Carrie died in 1911 and never did see the fruits of her labor.
A guy named Wayne Wheeler was the driver of the bus toward the passage of the 18th amendment. Born in Ohio, Wheeler, like Carrie, experienced alcoholism firsthand when the hired help on his family farm got wasted and stabbed with a pitchfork. Yikes.
Wheeler would join the Anti-Saloon League and quickly become its leader. He was a smart dude because he believed in women’s suffrage, so he partnered with that movement. You scratch my back, I’ll scratch yours - type of thing. Guess what the 19th Amendment is.
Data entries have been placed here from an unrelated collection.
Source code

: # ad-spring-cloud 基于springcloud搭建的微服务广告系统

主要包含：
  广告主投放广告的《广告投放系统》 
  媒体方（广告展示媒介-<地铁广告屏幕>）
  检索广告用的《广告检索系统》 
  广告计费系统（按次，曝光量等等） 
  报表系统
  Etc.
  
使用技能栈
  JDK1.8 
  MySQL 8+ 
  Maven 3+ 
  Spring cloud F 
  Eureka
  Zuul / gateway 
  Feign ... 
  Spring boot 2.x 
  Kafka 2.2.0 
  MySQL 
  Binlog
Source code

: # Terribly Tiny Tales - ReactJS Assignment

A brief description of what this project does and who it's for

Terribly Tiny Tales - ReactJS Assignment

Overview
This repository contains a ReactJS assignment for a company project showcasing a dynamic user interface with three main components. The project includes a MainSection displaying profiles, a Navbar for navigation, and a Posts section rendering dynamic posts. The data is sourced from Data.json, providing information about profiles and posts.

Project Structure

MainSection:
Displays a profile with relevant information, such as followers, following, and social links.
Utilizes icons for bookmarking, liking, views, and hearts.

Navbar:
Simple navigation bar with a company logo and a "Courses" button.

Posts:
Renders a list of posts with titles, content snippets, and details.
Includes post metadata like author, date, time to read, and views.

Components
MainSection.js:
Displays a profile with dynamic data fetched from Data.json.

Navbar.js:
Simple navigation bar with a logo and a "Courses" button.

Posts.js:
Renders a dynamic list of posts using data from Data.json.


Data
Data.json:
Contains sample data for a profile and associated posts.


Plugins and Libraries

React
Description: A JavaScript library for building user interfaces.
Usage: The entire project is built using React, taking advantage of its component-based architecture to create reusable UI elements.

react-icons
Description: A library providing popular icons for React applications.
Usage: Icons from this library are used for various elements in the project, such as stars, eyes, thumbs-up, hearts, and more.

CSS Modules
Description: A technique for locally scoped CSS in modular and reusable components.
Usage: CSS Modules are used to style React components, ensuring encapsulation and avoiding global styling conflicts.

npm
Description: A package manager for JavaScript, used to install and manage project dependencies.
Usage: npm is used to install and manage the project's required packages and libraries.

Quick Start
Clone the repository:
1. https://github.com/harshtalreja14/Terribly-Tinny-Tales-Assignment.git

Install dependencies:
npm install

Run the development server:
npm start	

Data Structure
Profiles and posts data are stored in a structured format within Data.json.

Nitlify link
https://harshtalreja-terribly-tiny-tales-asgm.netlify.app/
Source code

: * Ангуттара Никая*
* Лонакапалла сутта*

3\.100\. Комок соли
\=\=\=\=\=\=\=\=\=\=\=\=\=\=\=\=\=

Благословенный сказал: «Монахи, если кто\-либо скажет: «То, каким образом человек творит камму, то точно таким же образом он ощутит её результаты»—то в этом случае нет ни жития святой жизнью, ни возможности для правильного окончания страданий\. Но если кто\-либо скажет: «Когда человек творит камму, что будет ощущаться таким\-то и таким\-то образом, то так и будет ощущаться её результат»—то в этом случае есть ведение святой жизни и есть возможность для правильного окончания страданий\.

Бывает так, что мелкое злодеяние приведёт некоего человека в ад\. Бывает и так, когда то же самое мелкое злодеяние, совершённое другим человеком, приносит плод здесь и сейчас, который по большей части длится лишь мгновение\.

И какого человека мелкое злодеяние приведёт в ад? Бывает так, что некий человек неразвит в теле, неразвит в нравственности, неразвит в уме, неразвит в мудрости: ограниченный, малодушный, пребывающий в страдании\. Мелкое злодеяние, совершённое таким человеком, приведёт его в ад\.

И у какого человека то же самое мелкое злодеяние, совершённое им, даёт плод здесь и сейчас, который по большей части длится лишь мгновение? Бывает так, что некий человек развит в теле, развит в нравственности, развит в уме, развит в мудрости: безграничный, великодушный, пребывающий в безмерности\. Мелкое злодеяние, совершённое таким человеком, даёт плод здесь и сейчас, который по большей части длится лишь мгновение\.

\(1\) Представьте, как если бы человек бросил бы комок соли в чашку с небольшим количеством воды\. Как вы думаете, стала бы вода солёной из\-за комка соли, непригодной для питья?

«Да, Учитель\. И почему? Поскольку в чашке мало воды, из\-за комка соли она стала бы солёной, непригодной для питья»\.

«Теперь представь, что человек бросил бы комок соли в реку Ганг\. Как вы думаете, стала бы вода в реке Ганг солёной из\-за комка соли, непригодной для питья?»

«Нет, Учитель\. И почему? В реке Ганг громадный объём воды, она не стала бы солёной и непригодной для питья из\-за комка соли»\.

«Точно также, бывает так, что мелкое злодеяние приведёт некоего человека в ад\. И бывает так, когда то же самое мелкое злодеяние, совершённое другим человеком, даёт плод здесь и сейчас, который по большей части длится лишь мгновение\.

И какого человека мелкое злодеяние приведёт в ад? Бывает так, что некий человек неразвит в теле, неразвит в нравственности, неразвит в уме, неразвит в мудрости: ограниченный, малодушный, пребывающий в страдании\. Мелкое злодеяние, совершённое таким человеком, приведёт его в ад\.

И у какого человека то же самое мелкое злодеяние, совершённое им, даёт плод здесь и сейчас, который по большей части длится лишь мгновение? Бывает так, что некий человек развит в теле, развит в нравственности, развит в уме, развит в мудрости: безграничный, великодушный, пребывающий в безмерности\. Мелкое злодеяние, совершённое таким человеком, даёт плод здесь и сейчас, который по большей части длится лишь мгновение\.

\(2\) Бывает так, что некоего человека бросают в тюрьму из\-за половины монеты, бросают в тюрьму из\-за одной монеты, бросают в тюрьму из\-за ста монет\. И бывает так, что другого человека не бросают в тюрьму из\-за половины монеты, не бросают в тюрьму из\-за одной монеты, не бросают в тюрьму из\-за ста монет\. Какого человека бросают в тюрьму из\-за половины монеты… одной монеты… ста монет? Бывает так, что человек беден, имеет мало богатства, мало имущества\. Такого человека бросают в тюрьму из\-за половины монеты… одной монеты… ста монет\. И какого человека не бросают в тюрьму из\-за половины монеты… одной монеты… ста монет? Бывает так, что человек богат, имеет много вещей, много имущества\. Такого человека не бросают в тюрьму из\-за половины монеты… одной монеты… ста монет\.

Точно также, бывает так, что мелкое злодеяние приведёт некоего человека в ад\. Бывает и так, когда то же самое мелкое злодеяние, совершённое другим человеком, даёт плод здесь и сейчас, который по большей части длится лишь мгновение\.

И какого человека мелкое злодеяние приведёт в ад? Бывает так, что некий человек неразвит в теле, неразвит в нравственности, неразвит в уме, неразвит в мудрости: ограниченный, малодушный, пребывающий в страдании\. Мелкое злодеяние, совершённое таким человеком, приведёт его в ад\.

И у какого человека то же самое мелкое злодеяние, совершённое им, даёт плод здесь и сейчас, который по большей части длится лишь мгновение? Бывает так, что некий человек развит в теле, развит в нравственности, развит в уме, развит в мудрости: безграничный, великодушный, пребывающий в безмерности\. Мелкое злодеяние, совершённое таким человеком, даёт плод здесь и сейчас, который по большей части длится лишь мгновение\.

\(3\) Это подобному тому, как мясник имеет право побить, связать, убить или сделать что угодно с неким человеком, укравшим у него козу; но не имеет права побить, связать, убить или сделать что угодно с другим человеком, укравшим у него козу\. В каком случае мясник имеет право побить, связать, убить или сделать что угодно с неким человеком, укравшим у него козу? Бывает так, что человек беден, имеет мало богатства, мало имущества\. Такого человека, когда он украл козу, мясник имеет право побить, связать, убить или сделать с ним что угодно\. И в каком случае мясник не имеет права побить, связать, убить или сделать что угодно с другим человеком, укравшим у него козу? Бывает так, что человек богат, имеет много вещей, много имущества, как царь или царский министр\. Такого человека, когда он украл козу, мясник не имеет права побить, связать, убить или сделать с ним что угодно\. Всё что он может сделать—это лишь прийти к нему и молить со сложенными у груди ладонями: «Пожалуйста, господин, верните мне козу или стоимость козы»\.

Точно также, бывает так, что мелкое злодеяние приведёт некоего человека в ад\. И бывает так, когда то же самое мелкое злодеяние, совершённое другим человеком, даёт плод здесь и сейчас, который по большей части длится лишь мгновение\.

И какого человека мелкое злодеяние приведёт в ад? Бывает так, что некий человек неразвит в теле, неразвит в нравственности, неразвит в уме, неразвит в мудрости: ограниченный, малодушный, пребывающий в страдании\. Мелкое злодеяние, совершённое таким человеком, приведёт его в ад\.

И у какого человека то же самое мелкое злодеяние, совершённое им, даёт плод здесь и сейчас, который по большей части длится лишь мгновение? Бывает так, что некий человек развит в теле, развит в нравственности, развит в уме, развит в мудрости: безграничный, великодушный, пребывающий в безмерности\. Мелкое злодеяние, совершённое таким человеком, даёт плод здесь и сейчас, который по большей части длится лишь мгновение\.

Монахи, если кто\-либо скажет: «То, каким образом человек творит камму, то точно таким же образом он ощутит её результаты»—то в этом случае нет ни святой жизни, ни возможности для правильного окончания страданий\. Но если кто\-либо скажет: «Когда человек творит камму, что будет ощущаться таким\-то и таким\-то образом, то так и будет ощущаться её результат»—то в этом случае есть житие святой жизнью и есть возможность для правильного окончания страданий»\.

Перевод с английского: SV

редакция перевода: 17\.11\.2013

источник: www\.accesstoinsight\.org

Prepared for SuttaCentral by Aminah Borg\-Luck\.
After the 18th amendment passed, Wheeler rose to power with the enforcement of the law. Then he became a real prick. By the mid-1920s, people realized that banning booze wasn’t the best idea, but Wheeler, as the leader of the Prohibition Bureau, didn’t care and started to poison the industrial alcohol so it couldn’t be snuck into people’s drinks. Thousands of people died, but Wheeler said they committed suicide because they broke the law. Come on, Wayne.
So support for this amendment quickly diminished. By the 1920s, people were sick of secretly running around to drink their Makers. Then the Great Depression hit, and the only way you could fully experience the Great Depression was by drinking. So by 1933, the 21st Amendment was passed, repealing the 18th and bringing sanity to our country.
So there we have it. 18th is actually 27th, and we are on our way.
Have a nice weekend. Don’t drink too much, especially rum, and I’ll see you on Monday.
Cheers.
Come on, Wayne.
I like this project. I will be interested to see where you put the 18A's other immediate neighbor. That one is an abomination.
You may also want to consider the era in which the Amendment under discussion was ratified. There are three, of course, and I think that we will discover patterns in their groupings.